Why Facebook, Twitter, and 2,000 others haven’t cracked social commerce yet - kyle4beantown
http://venturebeat.com/2013/12/05/5-reasons-why-facebook-twitter-and-2000-others-havent-cracked-social-commerce-yet/
There are over 2,000 startups on AngelList that are categorized as “social commerce.”  That’s equivalent to every Stanford MBA over the last 5 years starting a brand new social commerce company.
======
dredmorbius
I've argued on G+ that Google's biggest competitor online isn't Facebook but
Amazon for pretty much just this reason: intentionality.

People on social network sites are largely involved ... in social networking.
Discussion and conversation and sharing. Marketing is an intrusion.
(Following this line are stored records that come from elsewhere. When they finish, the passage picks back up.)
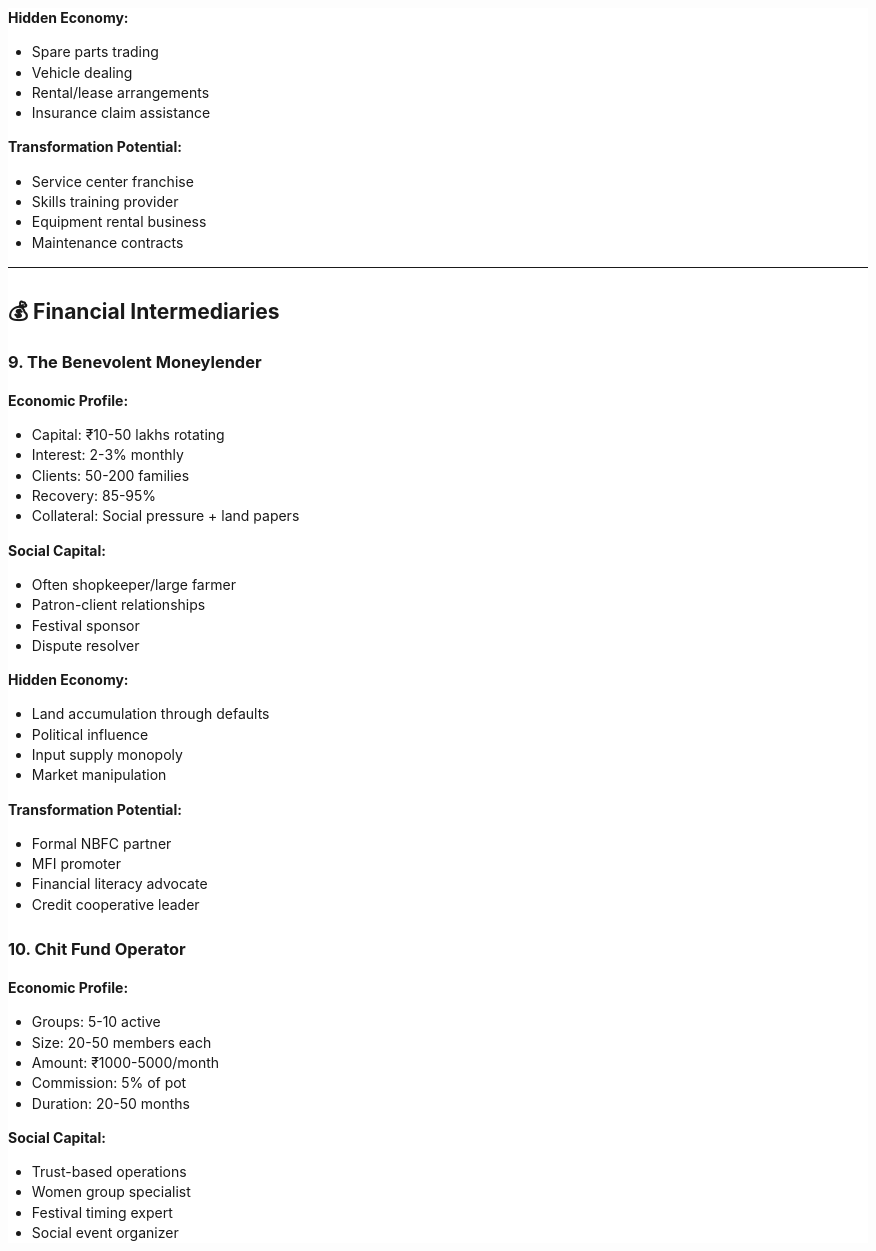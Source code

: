 **Hidden Economy:**
- Spare parts trading
- Vehicle dealing
- Rental/lease arrangements
- Insurance claim assistance

**Transformation Potential:**
- Service center franchise
- Skills training provider
- Equipment rental business
- Maintenance contracts

---

## 💰 Financial Intermediaries

### 9. The Benevolent Moneylender
**Economic Profile:**
- Capital: ₹10-50 lakhs rotating
- Interest: 2-3% monthly
- Clients: 50-200 families
- Recovery: 85-95%
- Collateral: Social pressure + land papers

**Social Capital:**
- Often shopkeeper/large farmer
- Patron-client relationships
- Festival sponsor
- Dispute resolver

**Hidden Economy:**
- Land accumulation through defaults
- Political influence
- Input supply monopoly
- Market manipulation

**Transformation Potential:**
- Formal NBFC partner
- MFI promoter
- Financial literacy advocate
- Credit cooperative leader

### 10. Chit Fund Operator
**Economic Profile:**
- Groups: 5-10 active
- Size: 20-50 members each
- Amount: ₹1000-5000/month
- Commission: 5% of pot
- Duration: 20-50 months

**Social Capital:**
- Trust-based operations
- Women group specialist
- Festival timing expert
- Social event organizer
Facebook
suffers in this regard. Sucking down ever greater amounts of personal data to
this end starts getting creepier and creepier.

Google's benefited by the match of intentionality to search and capitalizing
on the resulting advertising opportunity. Even if only a fraction of searches
are associated with intention, Google can act on those.
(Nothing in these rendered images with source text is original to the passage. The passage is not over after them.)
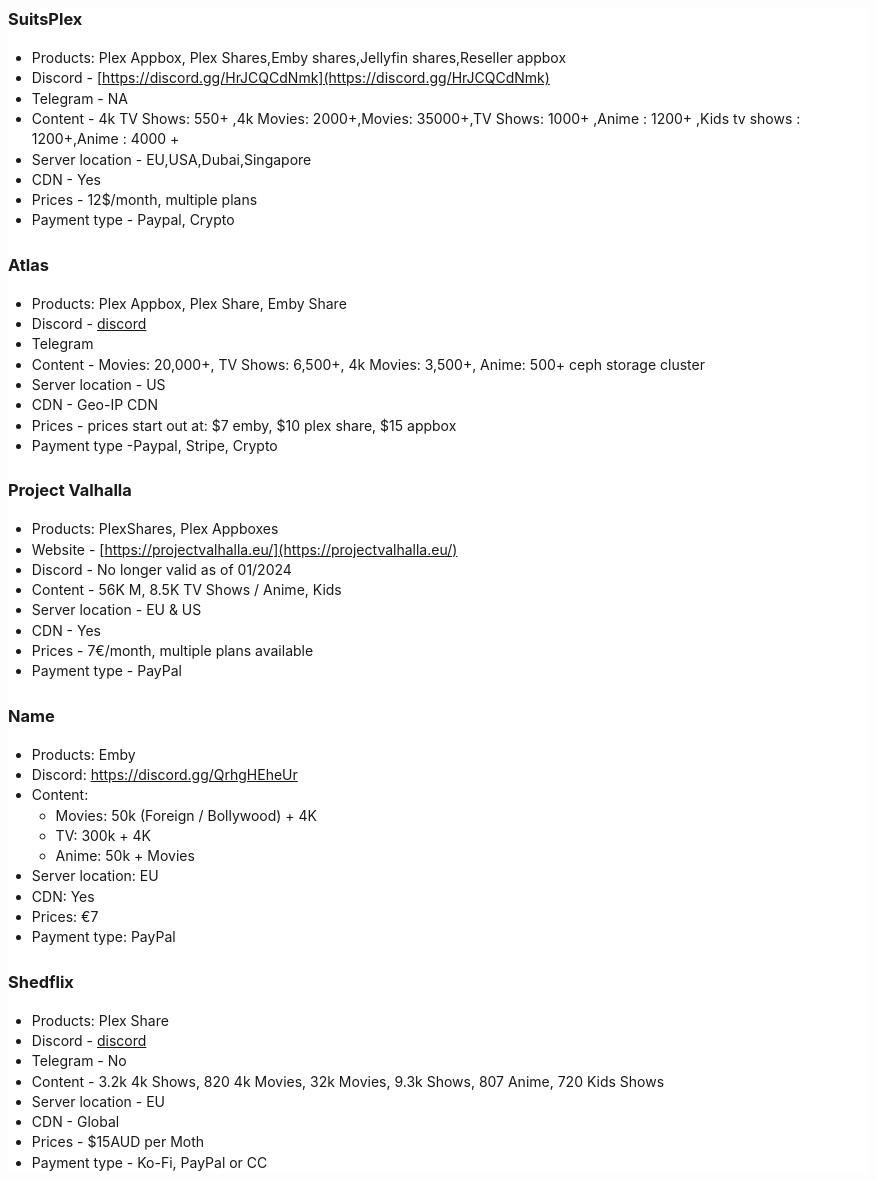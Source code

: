 ### SuitsPlex
- Products: Plex Appbox, Plex Shares,Emby shares,Jellyfin shares,Reseller appbox
- Discord -  [https://discord.gg/HrJCQCdNmk](https://discord.gg/HrJCQCdNmk)
- Telegram - NA
- Content - 4k TV Shows: 550+ ,4k Movies: 2000+,Movies: 35000+,TV Shows: 1000+ ,Anime : 1200+ ,Kids tv shows : 1200+,Anime : 4000 +
- Server location - EU,USA,Dubai,Singapore
- CDN - Yes
- Prices - 12$/month, multiple plans
- Payment type - Paypal, Crypto

### Atlas
- Products: Plex Appbox, Plex Share, Emby Share
- Discord - [discord ]([url](https://discord.gg/gWF73VZvVf))
- Telegram
- Content - Movies: 20,000+, TV Shows: 6,500+, 4k Movies: 3,500+, Anime: 500+ ceph storage cluster
- Server location - US
- CDN - Geo-IP CDN
- Prices - prices start out at: $7 emby, $10 plex share, $15 appbox
- Payment type -Paypal, Stripe, Crypto

### Project Valhalla
- Products: PlexShares, Plex Appboxes
- Website - [https://projectvalhalla.eu/](https://projectvalhalla.eu/)
- Discord - No longer valid as of 01/2024
- Content - 56K M, 8.5K TV Shows / Anime, Kids
- Server location - EU & US
- CDN - Yes
- Prices - 7€/month, multiple plans available
- Payment type - PayPal 

### Name
- Products: Emby
- Discord: https://discord.gg/QrhgHEheUr
- Content: 
  - Movies: 50k (Foreign / Bollywood) + 4K
  - TV: 300k + 4K 
  - Anime: 50k + Movies
- Server location: EU
- CDN: Yes
- Prices: €7
- Payment type: PayPal

### Shedflix
- Products: Plex Share
- Discord - [discord ](https://discord.gg/fdjVZ7g6Nv)
- Telegram - No
- Content - 3.2k 4k Shows, 820 4k Movies, 32k Movies, 9.3k Shows, 807 Anime, 720 Kids Shows
- Server location - EU
- CDN - Global
- Prices - $15AUD per Moth
- Payment type - Ko-Fi, PayPal or CC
Amazon cuts out the middle man. It doesn't have to advertise because it _is_
the marketplace. The company hasn't even focused on profitability, keying
instead on simple cash flow. So long as it can support current operations,
it's doing fine. And it is creating one of the largest marketplaces on the
planet. Rather than advertising and its low conversion rates, _Amazon is the
point of sale._

Disclaimers: I've used G+ for a couple of years, though I'm winding down my
use due to privacy concerns. I've never trusted Facebook. I prefer shopping
local to using Amazon where at all possible.